The French Revolution: A Political History by John Harman (Yale University Press, 384 pages, 2025)
We all know the basics of the French Revolution: Let them eat cake, uprisings in the streets, and off with their heads. But it was much more than that as this excellent history by John Hartman makes clear - and its ramifications are still being felt today in various ways. How and why did the ancien régime blow apart so fast and so violently? A great read.
1929: Inside the Greatest Crash in Wall Street History and How it Shattered a Nation by Andrew Ross Sorkin (Viking Press, 592 pages, 2025)
Sorkin’s history of the fateful stock market crash in 1929 is a fascinating and vivid read of how what was thought to be an unstoppable stock market spectacularly crashed, sending the US into a depression and forever changing the nation. Sorkin has done some fabulous research here, and in an age when we are debating crypto and AI bubbles, there are many lessons to be gleaned.
King of Kings: The Iranian Revolution: A Story of Hubris, Delusion and Catastrophic Miscalculation by Scott Anderson (Doubleday Press, 512 pages, 2025)
Scott Anderson (Doubleday, 512 pp., $35, Aug. 5)
President Trump’s recent bombing of Iranian nuclear facilities reminds us that the relationship between modern-day Iran and the US is a long and brutal one. Anderson takes readers back to when the troubles began in 1979, when the Shah of Iran was toppled. A great history and reminder of just how complicated and deadly the relationship has become and likely to remain for the foreseeable future.
Eclipsing the West: China, India and the Forging of a New World by Vince Cable (Manchester University Press, 352 pages, 2025)

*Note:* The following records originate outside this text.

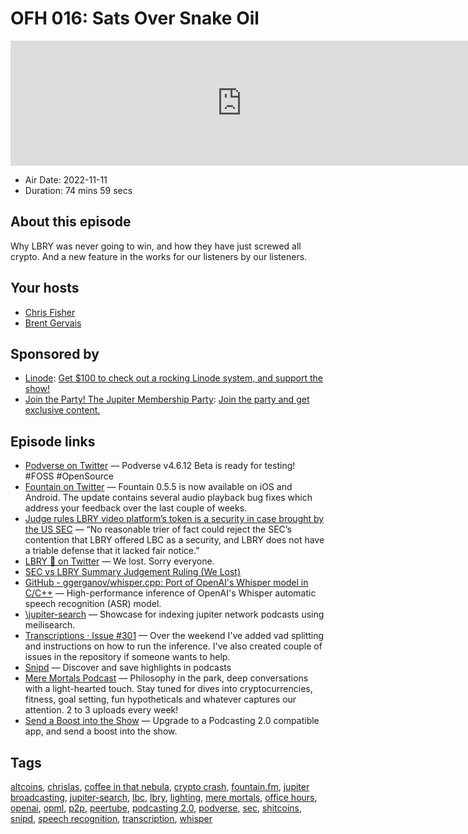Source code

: # OFH 016: Sats Over Snake Oil

<iframe src="https://player.fireside.fm/v2/MkcqFyfv+Utx19hFX?theme=dark" width="740" height="200" frameborder="0" scrolling="no"></iframe>

* Air Date: 2022-11-11
* Duration: 74 mins 59 secs

## About this episode

Why LBRY was never going to win, and how they have just screwed all crypto. And a new feature in the works for our listeners by our listeners.

## Your hosts
* [Chris Fisher](https://www.officehours.hair//hosts/chrislas)
* [Brent Gervais](https://www.officehours.hair//hosts/brentgervais)

## Sponsored by

  * [Linode](https://linode.com/jupiter): [Get $100 to check out a rocking Linode system, and support the show!](https://linode.com/jupiter)
  * [Join the Party! The Jupiter Membership Party](https://www.jupiter.party/): [Join the party and get exclusive content. ](https://www.jupiter.party/)



## Episode links

  * [Podverse on Twitter](https://twitter.com/Podverse/status/1589786396440793095 "Podverse on Twitter") — Podverse v4.6.12 Beta is ready for testing! #FOSS #OpenSource
  * [Fountain on Twitter](https://twitter.com/fountain_app/status/1589316352233603072 "Fountain on Twitter") — Fountain 0.5.5 is now available on iOS and Android. The update contains several audio playback bug fixes which address your feedback over the last couple of weeks. 
  * [Judge rules LBRY video platform’s token is a security in case brought by the US SEC](https://cointelegraph.com/news/judge-rules-lbry-video-platform-s-token-is-a-security-in-case-brought-by-the-us-sec "Judge rules LBRY video platform’s token is a security in case brought by the US SEC") — “No reasonable trier of fact could reject the SEC’s contention that LBRY offered LBC as a security, and LBRY does not have a triable defense that it lacked fair notice.” 
  * [LBRY 🚀 on Twitter](https://twitter.com/LBRYcom/status/1589645453091827712 "LBRY 🚀 on Twitter") — We lost. Sorry everyone.
  * [SEC vs LBRY Summary Judgement Ruling (We Lost)](https://odysee.com/@lbry:3f/secvslbrysummaryjudgementruling:a "SEC vs LBRY Summary Judgement Ruling \(We Lost\)")
  * [GitHub - ggerganov/whisper.cpp: Port of OpenAI's Whisper model in C/C++](https://github.com/ggerganov/whisper.cpp "GitHub - ggerganov/whisper.cpp: Port of OpenAI's Whisper model in C/C++") — High-performance inference of OpenAI's Whisper automatic speech recognition (ASR) model.
  * [\jupiter-search](https://github.com/FlakM/jupiter-search "\\jupiter-search") — Showcase for indexing jupiter network podcasts using meilisearch. 
  * [Transcriptions · Issue #301](https://github.com/JupiterBroadcasting/jupiterbroadcasting.com/issues/301 "Transcriptions · Issue #301") — Over the weekend I've added vad splitting and instructions on how to run the inference. I've also created couple of issues in the repository if someone wants to help.
  * [Snipd](https://www.snipd.com/ "Snipd") — Discover and save highlights in podcasts
  * [Mere Mortals Podcast](https://www.meremortalspodcast.com/podcast "Mere Mortals Podcast") — Philosophy in the park, deep conversations with a light-hearted touch. Stay tuned for dives into cryptocurrencies, fitness, goal setting, fun hypotheticals and whatever captures our attention. 2 to 3 uploads every week!
  * [Send a Boost into the Show](https://podcastindex.org/apps?appTypes=app&elements=Value "Send a Boost into the Show") — Upgrade to a Podcasting 2.0 compatible app, and send a boost into the show.



## Tags

[altcoins](https://www.officehours.hair//tags/altcoins), [chrislas](https://www.officehours.hair//tags/chrislas), [coffee in that nebula](https://www.officehours.hair//tags/coffee%20in%20that%20nebula), [crypto crash](https://www.officehours.hair//tags/crypto%20crash), [fountain.fm](https://www.officehours.hair//tags/fountain.fm), [jupiter broadcasting](https://www.officehours.hair//tags/jupiter%20broadcasting), [jupiter-search](https://www.officehours.hair//tags/jupiter-search), [lbc](https://www.officehours.hair//tags/lbc), [lbry](https://www.officehours.hair//tags/lbry), [lighting](https://www.officehours.hair//tags/lighting), [mere mortals](https://www.officehours.hair//tags/mere%20mortals), [office hours](https://www.officehours.hair//tags/office%20hours), [openai](https://www.officehours.hair//tags/openai), [opml](https://www.officehours.hair//tags/opml), [p2p](https://www.officehours.hair//tags/p2p), [peertube](https://www.officehours.hair//tags/peertube), [podcasting 2.0](https://www.officehours.hair//tags/podcasting%202.0), [podverse](https://www.officehours.hair//tags/podverse), [sec](https://www.officehours.hair//tags/sec), [shitcoins](https://www.officehours.hair//tags/shitcoins), [snipd](https://www.officehours.hair//tags/snipd), [speech recognition](https://www.officehours.hair//tags/speech%20recognition), [transcription](https://www.officehours.hair//tags/transcription), [whisper](https://www.officehours.hair//tags/whisper)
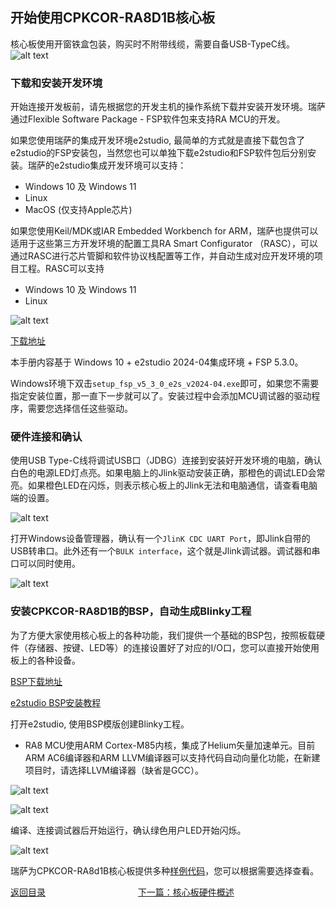 ## 开始使用CPKCOR-RA8D1B核心板

核心板使用开窗铁盒包装，购买时不附带线缆，需要自备USB-TypeC线。
![alt text](images/02_unbox/image-1.png)

### 下载和安装开发环境

开始连接开发板前，请先根据您的开发主机的操作系统下载并安装开发环境。瑞萨通过Flexible Software Package - FSP软件包来支持RA MCU的开发。

如果您使用瑞萨的集成开发环境e2studio, 最简单的方式就是直接下载包含了e2studio的FSP安装包，当然您也可以单独下载e2studio和FSP软件包后分别安装。瑞萨的e2studio集成开发环境可以支持：
- Windows 10 及 Windows 11
- Linux
- MacOS (仅支持Apple芯片)

如果您使用Keil/MDK或IAR Embedded Workbench for ARM，瑞萨也提供可以适用于这些第三方开发环境的配置工具RA Smart Configurator （RASC），可以通过RASC进行芯片管脚和软件协议栈配置等工作，并自动生成对应开发环境的项目工程。RASC可以支持
- Windows 10 及 Windows 11
- Linux
  
![alt text](images/02_unbox/image-2.png)

[下载地址](https://github.com/renesas/fsp/releases)

本手册内容基于 Windows 10 + e2studio 2024-04集成环境 + FSP 5.3.0。

Windows环境下双击`setup_fsp_v5_3_0_e2s_v2024-04.exe`即可，如果您不需要指定安装位置，那一直下一步就可以了。安装过程中会添加MCU调试器的驱动程序，需要您选择信任这些驱动。

### 硬件连接和确认

使用USB Type-C线将调试USB口（JDBG）连接到安装好开发环境的电脑，确认白色的电源LED灯点亮。如果电脑上的Jlink驱动安装正确，那橙色的调试LED会常亮。如果橙色LED在闪烁，则表示核心板上的Jlink无法和电脑通信，请查看电脑端的设置。

![alt text](images/02_unbox/image.png)

打开Windows设备管理器，确认有一个`JlinK CDC UART Port`，即Jlink自带的USB转串口。此外还有一个`BULK interface`，这个就是Jlink调试器。调试器和串口可以同时使用。

![alt text](images/02_unbox/image-3.png)

### 安装CPKCOR-RA8D1B的BSP，自动生成Blinky工程

为了方便大家使用核心板上的各种功能，我们提供一个基础的BSP包，按照板载硬件（存储器、按键、LED等）的连接设置好了对应的I/O口，您可以直接开始使用板上的各种设备。

[BSP下载地址](./Renesas.RA_board_ra8d1_cpkcor.5.1.0.pack)

[e2studio BSP安装教程](https://github.com/renesas/cpk_examples/blob/main/docs/r01an7244cc0110-ra.pdf)

打开e2studio, 使用BSP模版创建Blinky工程。

- RA8 MCU使用ARM Cortex-M85内核，集成了Helium矢量加速单元。目前ARM AC6编译器和ARM LLVM编译器可以支持代码自动向量化功能，在新建项目时，请选择LLVM编译器（缺省是GCC）。

![alt text](images/02_unbox/image-5.png)

![alt text](images/02_unbox/image-6.png)

编译、连接调试器后开始运行，确认绿色用户LED开始闪烁。

![alt text](images/02_unbox/image-7.png)

瑞萨为CPKCOR-RA8d1B核心板提供多种[样例代码](https://github.com/renesas/cpk_examples/tree/main/cpkcor_ra8d1b)，您可以根据需要选择查看。


[返回目录](01_overview.md)             [下一篇：核心板硬件概述](03_hardware.md)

Cable has an extensive and highly impressive career: Beginning as a development economist, chief economist at Royal Dutch Shell, member of the UK Parliament, Leader of the Liberal Democrat Party, and UK Minister for Business, Innovation, and Skills under Prime Minister David Cameron, and a minister in the UK coalition government under David Cameron. He writes a fascinating analysis of the increasingly tense relationship between the West and Asia, specifically China and India. Cable sees three possible future scenarios playing out: A democratic “Global West” confronting autocratic adversaries, led by a failing China, with India joining the democracies; or a multi-polar world, with a rising China and a rising India and no hegemon; or a multilateral world, with a reformed, but functional, postwar order and, again, no hegemon. Smartly written, it leaves the reader plenty to ponder about how all this will play out.